• **WHAT THIS TASK INVOLVES**:
Report every line below that has the string "determine" in it.

• **MATERIAL FOR THIS EXERCISE**:

* * * * * * *

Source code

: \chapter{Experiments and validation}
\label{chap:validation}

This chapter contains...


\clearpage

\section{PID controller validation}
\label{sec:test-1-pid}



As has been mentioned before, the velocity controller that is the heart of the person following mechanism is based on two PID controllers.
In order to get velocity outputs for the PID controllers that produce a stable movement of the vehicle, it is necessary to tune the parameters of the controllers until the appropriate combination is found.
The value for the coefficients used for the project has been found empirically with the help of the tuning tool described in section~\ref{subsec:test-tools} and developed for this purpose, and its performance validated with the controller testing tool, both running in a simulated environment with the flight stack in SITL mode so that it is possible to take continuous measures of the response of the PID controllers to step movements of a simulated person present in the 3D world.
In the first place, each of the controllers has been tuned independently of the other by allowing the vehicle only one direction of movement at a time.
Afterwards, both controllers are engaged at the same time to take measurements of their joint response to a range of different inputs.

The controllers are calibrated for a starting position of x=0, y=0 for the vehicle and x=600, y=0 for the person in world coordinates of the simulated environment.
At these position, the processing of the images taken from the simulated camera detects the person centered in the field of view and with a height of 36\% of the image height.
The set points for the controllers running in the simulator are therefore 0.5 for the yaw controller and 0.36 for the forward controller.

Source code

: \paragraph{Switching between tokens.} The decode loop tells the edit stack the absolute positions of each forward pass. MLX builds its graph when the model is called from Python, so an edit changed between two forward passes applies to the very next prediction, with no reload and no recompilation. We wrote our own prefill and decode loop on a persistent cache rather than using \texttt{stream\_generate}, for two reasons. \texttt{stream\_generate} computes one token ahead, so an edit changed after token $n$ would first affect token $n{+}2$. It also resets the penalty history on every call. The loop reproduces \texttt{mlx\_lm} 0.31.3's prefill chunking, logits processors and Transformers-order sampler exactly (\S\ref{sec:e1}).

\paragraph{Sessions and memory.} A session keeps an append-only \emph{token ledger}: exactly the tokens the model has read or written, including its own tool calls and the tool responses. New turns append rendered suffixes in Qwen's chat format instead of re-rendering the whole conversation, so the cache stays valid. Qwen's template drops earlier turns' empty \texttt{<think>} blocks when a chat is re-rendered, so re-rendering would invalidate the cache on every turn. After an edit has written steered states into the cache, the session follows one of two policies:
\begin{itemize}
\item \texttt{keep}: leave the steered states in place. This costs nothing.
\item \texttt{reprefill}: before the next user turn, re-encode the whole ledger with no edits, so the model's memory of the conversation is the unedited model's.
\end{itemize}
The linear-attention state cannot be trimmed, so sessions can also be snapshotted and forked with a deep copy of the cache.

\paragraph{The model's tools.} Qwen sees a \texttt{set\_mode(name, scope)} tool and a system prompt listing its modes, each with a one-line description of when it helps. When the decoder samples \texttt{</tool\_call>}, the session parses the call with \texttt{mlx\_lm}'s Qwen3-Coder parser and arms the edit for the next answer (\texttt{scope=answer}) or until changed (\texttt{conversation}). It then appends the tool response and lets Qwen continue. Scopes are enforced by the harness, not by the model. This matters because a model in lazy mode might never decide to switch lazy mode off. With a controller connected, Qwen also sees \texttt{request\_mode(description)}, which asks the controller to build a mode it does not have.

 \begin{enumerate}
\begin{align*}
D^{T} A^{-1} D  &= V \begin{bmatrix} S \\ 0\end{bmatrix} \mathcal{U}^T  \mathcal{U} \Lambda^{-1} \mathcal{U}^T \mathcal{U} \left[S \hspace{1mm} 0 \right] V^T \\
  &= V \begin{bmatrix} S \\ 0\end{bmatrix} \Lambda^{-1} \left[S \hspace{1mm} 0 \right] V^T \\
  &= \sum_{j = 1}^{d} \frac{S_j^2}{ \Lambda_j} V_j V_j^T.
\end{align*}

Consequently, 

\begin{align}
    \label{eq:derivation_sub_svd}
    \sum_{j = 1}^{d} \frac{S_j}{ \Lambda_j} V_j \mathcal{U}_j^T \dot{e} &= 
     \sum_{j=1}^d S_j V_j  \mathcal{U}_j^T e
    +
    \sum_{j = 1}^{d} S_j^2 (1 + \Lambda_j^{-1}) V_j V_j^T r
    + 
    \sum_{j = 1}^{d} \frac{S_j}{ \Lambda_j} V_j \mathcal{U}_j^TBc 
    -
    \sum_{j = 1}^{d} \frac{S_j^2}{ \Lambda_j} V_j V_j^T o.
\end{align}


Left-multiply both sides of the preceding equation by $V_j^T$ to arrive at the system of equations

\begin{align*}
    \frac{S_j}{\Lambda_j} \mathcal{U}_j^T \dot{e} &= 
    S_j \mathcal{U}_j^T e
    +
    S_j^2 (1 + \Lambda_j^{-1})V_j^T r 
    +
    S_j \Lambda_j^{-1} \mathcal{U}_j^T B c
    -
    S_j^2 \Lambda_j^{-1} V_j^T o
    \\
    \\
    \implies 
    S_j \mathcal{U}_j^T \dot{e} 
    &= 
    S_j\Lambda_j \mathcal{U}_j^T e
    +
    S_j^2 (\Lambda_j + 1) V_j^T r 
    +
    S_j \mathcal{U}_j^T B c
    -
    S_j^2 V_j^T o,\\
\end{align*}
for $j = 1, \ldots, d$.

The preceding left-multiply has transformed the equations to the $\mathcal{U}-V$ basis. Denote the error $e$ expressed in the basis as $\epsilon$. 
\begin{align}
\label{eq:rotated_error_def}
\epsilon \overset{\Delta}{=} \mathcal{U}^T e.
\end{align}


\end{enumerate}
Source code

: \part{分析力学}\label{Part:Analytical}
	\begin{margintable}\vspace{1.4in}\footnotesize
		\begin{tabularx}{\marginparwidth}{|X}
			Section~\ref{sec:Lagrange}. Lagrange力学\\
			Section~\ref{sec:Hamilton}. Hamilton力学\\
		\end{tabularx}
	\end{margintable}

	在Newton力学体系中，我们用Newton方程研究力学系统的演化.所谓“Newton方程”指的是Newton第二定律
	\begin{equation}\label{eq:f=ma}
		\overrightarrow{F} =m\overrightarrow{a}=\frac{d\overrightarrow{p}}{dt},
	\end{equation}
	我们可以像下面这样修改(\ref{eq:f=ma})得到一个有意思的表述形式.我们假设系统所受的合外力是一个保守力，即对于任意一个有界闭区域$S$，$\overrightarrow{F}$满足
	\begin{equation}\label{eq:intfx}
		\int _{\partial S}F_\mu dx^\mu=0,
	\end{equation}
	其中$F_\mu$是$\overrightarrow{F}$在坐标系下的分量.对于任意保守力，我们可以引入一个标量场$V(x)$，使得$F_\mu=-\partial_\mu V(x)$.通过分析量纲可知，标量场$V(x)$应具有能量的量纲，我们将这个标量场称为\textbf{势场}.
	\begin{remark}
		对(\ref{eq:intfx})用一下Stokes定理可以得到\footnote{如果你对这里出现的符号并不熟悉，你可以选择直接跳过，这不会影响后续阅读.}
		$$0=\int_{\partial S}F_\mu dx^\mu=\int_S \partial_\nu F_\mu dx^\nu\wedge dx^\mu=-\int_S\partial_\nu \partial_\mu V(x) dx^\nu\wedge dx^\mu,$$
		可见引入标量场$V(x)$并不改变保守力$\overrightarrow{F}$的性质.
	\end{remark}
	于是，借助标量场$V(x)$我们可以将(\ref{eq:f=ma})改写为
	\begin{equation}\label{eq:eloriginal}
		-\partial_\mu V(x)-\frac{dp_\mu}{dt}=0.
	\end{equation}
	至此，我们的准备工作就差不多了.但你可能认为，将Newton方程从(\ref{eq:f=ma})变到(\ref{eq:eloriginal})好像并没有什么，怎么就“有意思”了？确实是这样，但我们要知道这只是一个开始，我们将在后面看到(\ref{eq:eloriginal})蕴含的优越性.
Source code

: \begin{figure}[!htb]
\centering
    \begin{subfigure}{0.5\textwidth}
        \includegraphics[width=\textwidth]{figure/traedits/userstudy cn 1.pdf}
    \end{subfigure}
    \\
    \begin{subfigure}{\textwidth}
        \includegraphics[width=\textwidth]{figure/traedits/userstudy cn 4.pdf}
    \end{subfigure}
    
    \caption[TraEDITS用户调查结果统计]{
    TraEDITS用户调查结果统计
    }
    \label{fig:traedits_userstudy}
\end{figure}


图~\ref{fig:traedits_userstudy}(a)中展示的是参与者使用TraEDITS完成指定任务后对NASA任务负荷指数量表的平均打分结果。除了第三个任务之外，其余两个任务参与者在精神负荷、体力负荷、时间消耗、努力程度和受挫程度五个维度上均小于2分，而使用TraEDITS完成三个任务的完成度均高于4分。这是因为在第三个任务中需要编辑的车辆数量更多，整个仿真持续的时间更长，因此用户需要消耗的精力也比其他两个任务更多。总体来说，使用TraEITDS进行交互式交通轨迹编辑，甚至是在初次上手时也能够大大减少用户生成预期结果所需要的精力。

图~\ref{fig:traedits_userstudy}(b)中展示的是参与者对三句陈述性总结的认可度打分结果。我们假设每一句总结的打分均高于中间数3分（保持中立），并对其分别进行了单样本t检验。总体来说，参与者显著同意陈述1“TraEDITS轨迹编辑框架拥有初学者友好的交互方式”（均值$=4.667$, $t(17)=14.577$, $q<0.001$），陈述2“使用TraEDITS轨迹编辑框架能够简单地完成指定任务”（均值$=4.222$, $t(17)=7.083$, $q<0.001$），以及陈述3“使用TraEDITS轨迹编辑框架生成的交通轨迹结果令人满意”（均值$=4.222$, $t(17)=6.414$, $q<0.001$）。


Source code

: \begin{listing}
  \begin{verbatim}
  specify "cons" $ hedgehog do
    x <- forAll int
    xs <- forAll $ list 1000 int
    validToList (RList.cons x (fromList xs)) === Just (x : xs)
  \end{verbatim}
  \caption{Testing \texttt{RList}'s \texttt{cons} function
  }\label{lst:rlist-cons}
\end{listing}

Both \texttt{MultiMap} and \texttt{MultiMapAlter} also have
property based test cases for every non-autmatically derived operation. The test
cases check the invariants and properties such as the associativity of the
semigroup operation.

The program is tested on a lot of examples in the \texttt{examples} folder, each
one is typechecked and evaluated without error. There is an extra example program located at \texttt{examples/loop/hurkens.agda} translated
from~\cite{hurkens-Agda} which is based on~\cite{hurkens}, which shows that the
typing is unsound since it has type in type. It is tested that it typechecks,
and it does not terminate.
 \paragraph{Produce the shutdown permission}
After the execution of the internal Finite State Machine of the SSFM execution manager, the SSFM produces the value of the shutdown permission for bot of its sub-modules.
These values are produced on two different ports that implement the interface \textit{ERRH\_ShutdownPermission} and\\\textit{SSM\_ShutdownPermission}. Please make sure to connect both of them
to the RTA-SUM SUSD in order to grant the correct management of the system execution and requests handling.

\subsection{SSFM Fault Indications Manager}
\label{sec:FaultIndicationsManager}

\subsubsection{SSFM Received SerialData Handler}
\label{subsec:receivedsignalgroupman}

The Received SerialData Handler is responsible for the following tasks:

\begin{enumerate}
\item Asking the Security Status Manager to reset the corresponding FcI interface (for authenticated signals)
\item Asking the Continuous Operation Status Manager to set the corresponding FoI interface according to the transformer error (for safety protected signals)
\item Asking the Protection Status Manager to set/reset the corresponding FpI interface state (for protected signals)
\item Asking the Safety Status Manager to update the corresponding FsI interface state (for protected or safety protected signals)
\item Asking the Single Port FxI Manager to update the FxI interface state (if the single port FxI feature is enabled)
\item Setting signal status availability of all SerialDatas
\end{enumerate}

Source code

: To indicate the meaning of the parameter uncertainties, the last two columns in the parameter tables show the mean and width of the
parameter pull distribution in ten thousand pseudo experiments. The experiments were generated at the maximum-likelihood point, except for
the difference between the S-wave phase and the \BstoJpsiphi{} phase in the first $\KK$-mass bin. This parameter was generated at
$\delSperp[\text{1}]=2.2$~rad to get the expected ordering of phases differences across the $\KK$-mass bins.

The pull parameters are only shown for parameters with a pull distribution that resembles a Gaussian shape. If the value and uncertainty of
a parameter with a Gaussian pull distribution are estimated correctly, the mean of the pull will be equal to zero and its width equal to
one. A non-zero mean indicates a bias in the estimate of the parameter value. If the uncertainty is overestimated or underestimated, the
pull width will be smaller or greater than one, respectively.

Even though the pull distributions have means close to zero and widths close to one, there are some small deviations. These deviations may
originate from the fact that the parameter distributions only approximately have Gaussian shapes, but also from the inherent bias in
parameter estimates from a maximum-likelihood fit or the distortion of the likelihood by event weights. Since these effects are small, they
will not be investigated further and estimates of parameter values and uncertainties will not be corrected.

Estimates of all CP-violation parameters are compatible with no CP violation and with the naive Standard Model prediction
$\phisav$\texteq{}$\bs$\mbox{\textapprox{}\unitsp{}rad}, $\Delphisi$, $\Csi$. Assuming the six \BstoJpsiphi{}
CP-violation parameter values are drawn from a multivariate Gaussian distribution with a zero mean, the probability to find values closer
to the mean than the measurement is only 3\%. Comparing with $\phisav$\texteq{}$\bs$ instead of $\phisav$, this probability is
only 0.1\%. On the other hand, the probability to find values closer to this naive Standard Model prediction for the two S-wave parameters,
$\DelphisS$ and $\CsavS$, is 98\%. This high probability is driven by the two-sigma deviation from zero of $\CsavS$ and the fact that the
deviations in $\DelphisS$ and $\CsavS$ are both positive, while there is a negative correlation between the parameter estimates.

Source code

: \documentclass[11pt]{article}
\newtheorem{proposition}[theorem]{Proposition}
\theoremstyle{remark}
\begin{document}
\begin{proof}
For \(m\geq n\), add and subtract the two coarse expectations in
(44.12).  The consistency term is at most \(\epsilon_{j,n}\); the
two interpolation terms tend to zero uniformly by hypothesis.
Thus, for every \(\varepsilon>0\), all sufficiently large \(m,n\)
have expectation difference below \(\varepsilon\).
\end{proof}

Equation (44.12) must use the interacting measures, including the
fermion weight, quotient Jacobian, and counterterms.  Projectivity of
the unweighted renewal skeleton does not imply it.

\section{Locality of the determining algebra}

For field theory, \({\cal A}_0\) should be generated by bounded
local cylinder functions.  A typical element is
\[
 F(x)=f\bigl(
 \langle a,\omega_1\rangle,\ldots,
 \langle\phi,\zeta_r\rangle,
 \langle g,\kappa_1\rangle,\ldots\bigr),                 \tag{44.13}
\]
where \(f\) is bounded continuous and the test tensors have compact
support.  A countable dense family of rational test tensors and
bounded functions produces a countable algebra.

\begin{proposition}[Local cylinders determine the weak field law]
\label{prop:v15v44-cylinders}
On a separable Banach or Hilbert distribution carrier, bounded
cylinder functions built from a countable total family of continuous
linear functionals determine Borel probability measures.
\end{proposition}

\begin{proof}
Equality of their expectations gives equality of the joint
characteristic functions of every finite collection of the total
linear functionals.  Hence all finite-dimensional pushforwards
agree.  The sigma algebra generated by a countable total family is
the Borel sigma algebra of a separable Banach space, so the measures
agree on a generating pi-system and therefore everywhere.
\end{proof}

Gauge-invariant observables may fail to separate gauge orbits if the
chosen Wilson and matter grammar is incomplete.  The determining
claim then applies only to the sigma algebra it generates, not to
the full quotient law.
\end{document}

* * * * * * *

• **RESULT FOR THIS EXERCISE**:
\begin{proposition}[Local cylinders determine the weak field law]
linear functionals determine Borel probability measures.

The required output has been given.